(RECORDS FOR THE TASK)
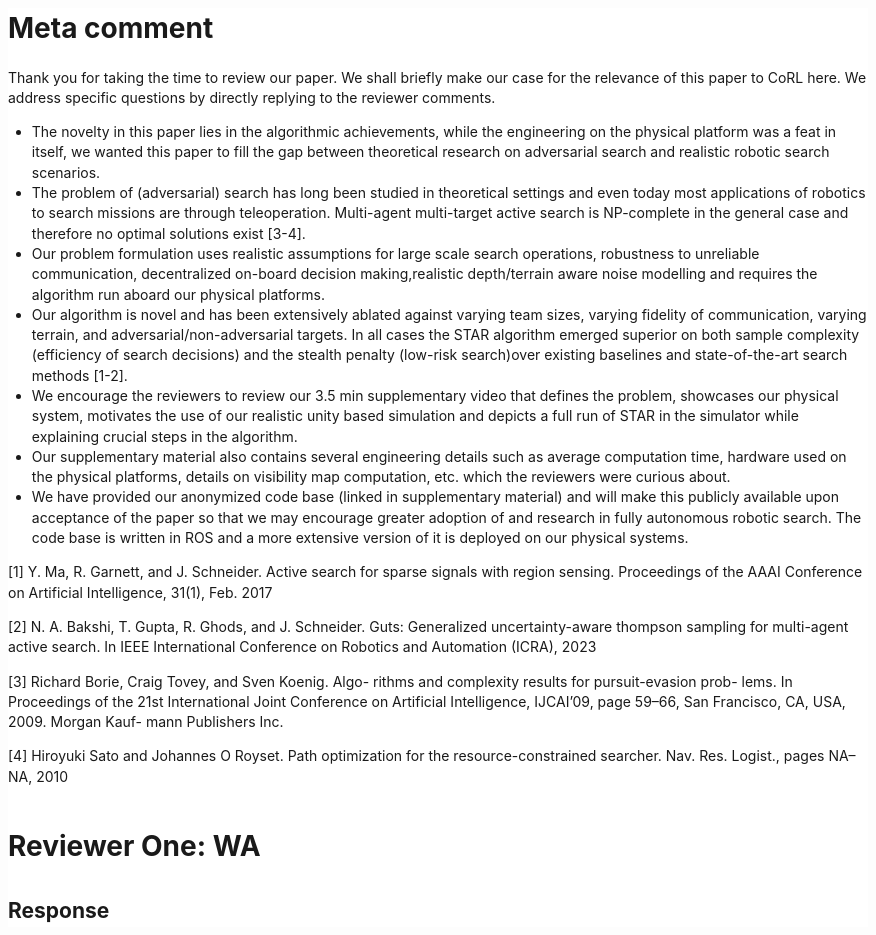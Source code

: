 # Meta comment
Thank you for taking the time to review our paper. We shall briefly make our case for the relevance of this paper to CoRL here. We address specific questions by directly replying to the reviewer comments.

- The novelty in this paper lies in the algorithmic achievements, while the engineering on the physical platform was a feat in itself, we wanted this paper to fill the gap between theoretical research on adversarial search and realistic robotic search scenarios. 
- The problem of (adversarial) search has long been studied in theoretical settings and even today most applications of robotics to search missions are through teleoperation. Multi-agent multi-target active search is NP-complete in the general case and therefore no optimal solutions exist [3-4]. 
-  Our problem formulation uses realistic assumptions for large scale search operations, robustness to unreliable communication, decentralized on-board decision making,realistic depth/terrain aware noise modelling and requires the algorithm run aboard our physical platforms.
- Our algorithm is novel and has been extensively ablated against varying team sizes, varying fidelity of communication, varying terrain, and adversarial/non-adversarial targets. In all cases the STAR algorithm emerged superior on both sample complexity (efficiency of search decisions) and the stealth penalty (low-risk search)over existing baselines and state-of-the-art search methods [1-2]. 
- We encourage the reviewers to review our 3.5 min supplementary video that defines the problem, showcases our physical system, motivates the use of our realistic unity based simulation and depicts a full run of STAR in the simulator while explaining crucial steps in the algorithm.
- Our supplementary material also contains several engineering details such as average computation time, hardware used on the physical platforms, details on visibility map computation, etc. which the reviewers were curious about.
- We have provided our anonymized code base (linked in supplementary material) and will make this publicly available upon acceptance of the paper so that we may encourage greater adoption of and research in fully autonomous robotic search. The code base is written in ROS and a more extensive version of it is deployed on our physical systems.

[1] Y. Ma, R. Garnett, and J. Schneider. Active search for sparse signals with region sensing.
Proceedings of the AAAI Conference on Artificial Intelligence, 31(1), Feb. 2017

[2] N. A. Bakshi, T. Gupta, R. Ghods, and J. Schneider. Guts: Generalized uncertainty-aware
thompson sampling for multi-agent active search. In IEEE International Conference on
Robotics and Automation (ICRA), 2023

[3] Richard Borie, Craig Tovey, and Sven Koenig. Algo-
rithms and complexity results for pursuit-evasion prob-
lems. In Proceedings of the 21st International Joint
Conference on Artificial Intelligence, IJCAI’09, page
59–66, San Francisco, CA, USA, 2009. Morgan Kauf-
mann Publishers Inc.

[4] Hiroyuki Sato and Johannes O Royset. Path optimization
for the resource-constrained searcher. Nav. Res. Logist.,
pages NA–NA, 2010



# Reviewer One: WA

## Response
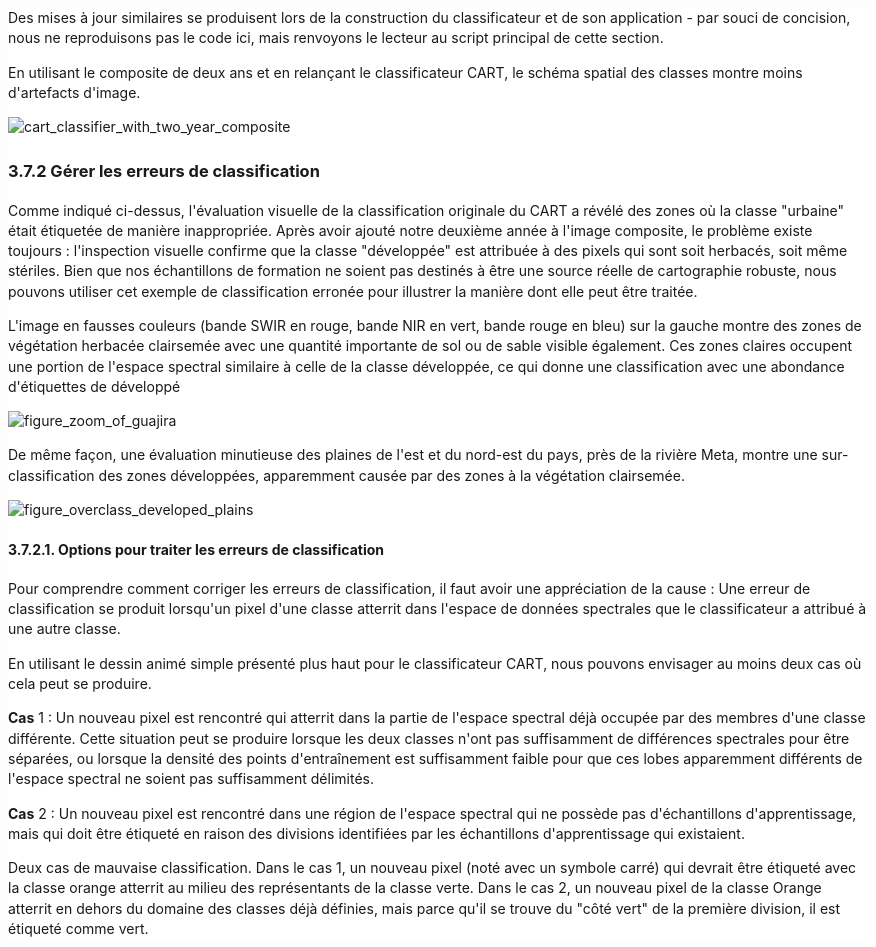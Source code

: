 Des mises à jour similaires se produisent lors de la construction du classificateur et de son application - par souci de concision, nous ne reproduisons pas le code ici, mais renvoyons le lecteur au script principal de cette section. 

En utilisant le composite de deux ans et en relançant le classificateur CART, le schéma spatial des classes montre moins d'artefacts d'image. 

![cart_classifier_with_two_year_composite](C:\Users\mygan\Desktop\traduction\MRV-main\MRV-main\Modules_1\figures\m1.3\cart_classifier_with_two_year_composite.png)

### 3.7.2 Gérer les erreurs de classification

Comme indiqué ci-dessus, l'évaluation visuelle de la classification originale du CART a révélé des zones où la classe "urbaine" était étiquetée de manière inappropriée.  Après avoir ajouté notre deuxième année à l'image composite, le problème existe toujours : l'inspection visuelle confirme que la classe "développée" est attribuée à des pixels qui sont soit herbacés, soit même stériles.  Bien que nos échantillons de formation ne soient pas destinés à être une source réelle de cartographie robuste, nous pouvons utiliser cet exemple de classification erronée pour illustrer la manière dont elle peut être traitée. 

L'image en fausses couleurs (bande SWIR en rouge, bande NIR en vert, bande rouge en bleu) sur la gauche montre des zones de végétation herbacée clairsemée avec une quantité importante de sol ou de sable visible également. Ces zones claires occupent une portion de l'espace spectral similaire à celle de la classe développée, ce qui donne une classification avec une abondance d'étiquettes de développé

![figure_zoom_of_guajira](C:\Users\mygan\Desktop\traduction\MRV-main\MRV-main\Modules_1\figures\m1.3\figure_zoom_of_guajira.png)

De même façon, une évaluation minutieuse des plaines de l'est et du nord-est du pays, près de la rivière Meta, montre une sur-classification des zones développées, apparemment causée par des zones à la végétation clairsemée. 

![figure_overclass_developed_plains](C:\Users\mygan\Desktop\traduction\MRV-main\MRV-main\Modules_1\figures\m1.3\figure_overclass_developed_plains.png)

#### 3.7.2.1. Options pour traiter les erreurs de classification

Pour comprendre comment corriger les erreurs de classification, il faut avoir une appréciation de la cause : Une erreur de classification se produit lorsqu'un pixel d'une classe atterrit dans l'espace de données spectrales que le classificateur a attribué à une autre classe. 

En utilisant le dessin animé simple présenté plus haut pour le classificateur CART, nous pouvons envisager au moins deux cas où cela peut se produire.  

**Cas** 1 : Un nouveau pixel est rencontré qui atterrit dans la partie de l'espace spectral déjà occupée par des membres d'une classe différente.  Cette situation peut se produire lorsque les deux classes n'ont pas suffisamment de différences spectrales pour être séparées, ou lorsque la densité des points d'entraînement est suffisamment faible pour que ces lobes apparemment différents de l'espace spectral ne soient pas suffisamment délimités.  

**Cas** 2 : Un nouveau pixel est rencontré dans une région de l'espace spectral qui ne possède pas d'échantillons d'apprentissage, mais qui doit être étiqueté en raison des divisions identifiées par les échantillons d'apprentissage qui existaient.  

Deux cas de mauvaise classification. Dans le cas 1, un nouveau pixel (noté avec un symbole carré) qui devrait être étiqueté avec la classe orange atterrit au milieu des représentants de la classe verte. Dans le cas 2, un nouveau pixel de la classe Orange atterrit en dehors du domaine des classes déjà définies, mais parce qu'il se trouve du "côté vert" de la première division, il est étiqueté comme vert.
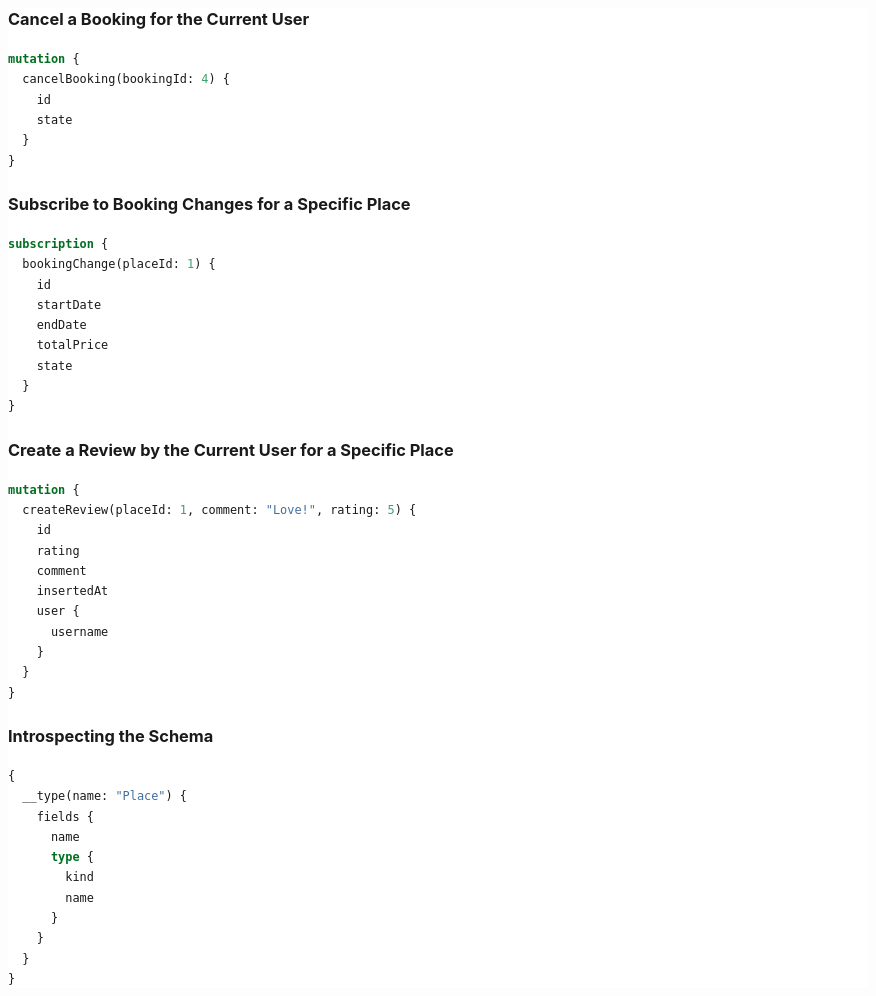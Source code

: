 ### Cancel a Booking for the Current User

```graphql
mutation {
  cancelBooking(bookingId: 4) {
    id
    state
  }
}
```

### Subscribe to Booking Changes for a Specific Place

```graphql
subscription {
  bookingChange(placeId: 1) {
    id
    startDate
    endDate
    totalPrice
    state
  }
}
```

### Create a Review by the Current User for a Specific Place

```graphql
mutation {
  createReview(placeId: 1, comment: "Love!", rating: 5) {
    id
    rating
    comment
    insertedAt
    user {
      username
    }
  }
}
```

### Introspecting the Schema

```graphql
{
  __type(name: "Place") {
    fields {
      name
      type {
        kind
        name
      }
    }
  }
}
```
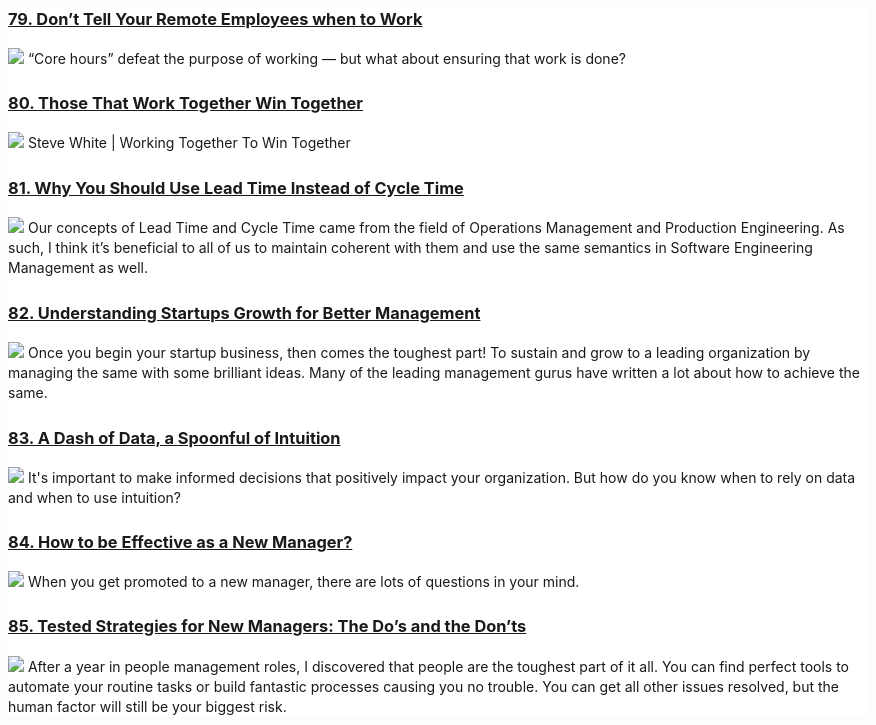 ### [79. Don’t Tell Your Remote Employees when to Work](https://hackernoon.com/dont-tell-your-remote-employees-when-to-work-087r3yov)
![](https://images.unsplash.com/photo-1565843714144-d5a3292ae82d?ixlib=rb-1.2.1&q=80&fm=jpg&crop=entropy&cs=tinysrgb&w=1080&fit=max&ixid=eyJhcHBfaWQiOjEwMDk2Mn0)
“Core hours” defeat the purpose of working — but what about ensuring that work is done?

### [80. Those That Work Together Win Together](https://hackernoon.com/those-that-work-together-win-together)
![](https://cdn.hackernoon.com/images/sRDNsyX0c4TCCEJoPDTSzoNbnUD3-xf93phg.gif.webp)
Steve White | Working Together To Win Together

### [81. Why You Should Use Lead Time Instead of Cycle Time](https://hackernoon.com/why-you-should-use-lead-time-instead-of-cycle-time-z63t3202)
![](https://cdn.hackernoon.com/drafts/i21232tq.png)
Our concepts of Lead Time and Cycle Time came from the field of Operations Management and Production Engineering. As such, I think it’s beneficial to all of us to maintain coherent with them and use the same semantics in Software Engineering Management as well.

### [82. Understanding Startups Growth for Better Management](https://hackernoon.com/understanding-startups-growth-for-better-management-bh1j3wdg)
![](https://cdn.hackernoon.com/drafts/dl583ysx.png)
Once you begin your startup business, then comes the toughest part! To sustain and grow to a leading organization by managing the same with some brilliant ideas. Many of the leading management gurus have written a lot about how to achieve the same.

### [83. A Dash of Data, a Spoonful of Intuition](https://hackernoon.com/a-dash-of-data-a-spoonful-of-intuition)
![](https://cdn.hackernoon.com/images/USajdPdieUUI59BUBUv8Ctx1Bw42-n593p5c.jpeg)
It's important to make informed decisions that positively impact your organization. But how do you know when to rely on data and when to use intuition? 

### [84. How to be Effective as a New Manager?](https://hackernoon.com/how-to-be-effective-as-a-new-manager)
![](https://cdn.hackernoon.com/images/6aqvE9BUBZWe8iOoQIq5MuJze9P2-za93oi6.jpeg)
When you get promoted to a new manager, there are lots of questions in your mind. 

### [85. Tested Strategies for New Managers: The Do’s and the Don’ts](https://hackernoon.com/tested-strategies-for-new-managers-the-dos-and-the-donts-lw4x3thy)
![](https://firebasestorage.googleapis.com/v0/b/hackernoon-app.appspot.com/o/images%2FKcbsFCZhPLMGojRtcSkTWqPyO8w2-7xb3td8.jpeg?alt=media&token=a32be654-86b9-4768-90d2-3cf04548d3c0)
After a year in people management roles, I discovered that people are the toughest part of it all. You can find perfect tools to automate your routine tasks or build fantastic processes causing you no trouble. You can get all other issues resolved, but the human factor will still be your biggest risk.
(End RECORDS FOR THE TASK)
Return each line from the entries above that includes "Current".

: ### Cancel a Booking for the Current User
### Create a Review by the Current User for a Specific Place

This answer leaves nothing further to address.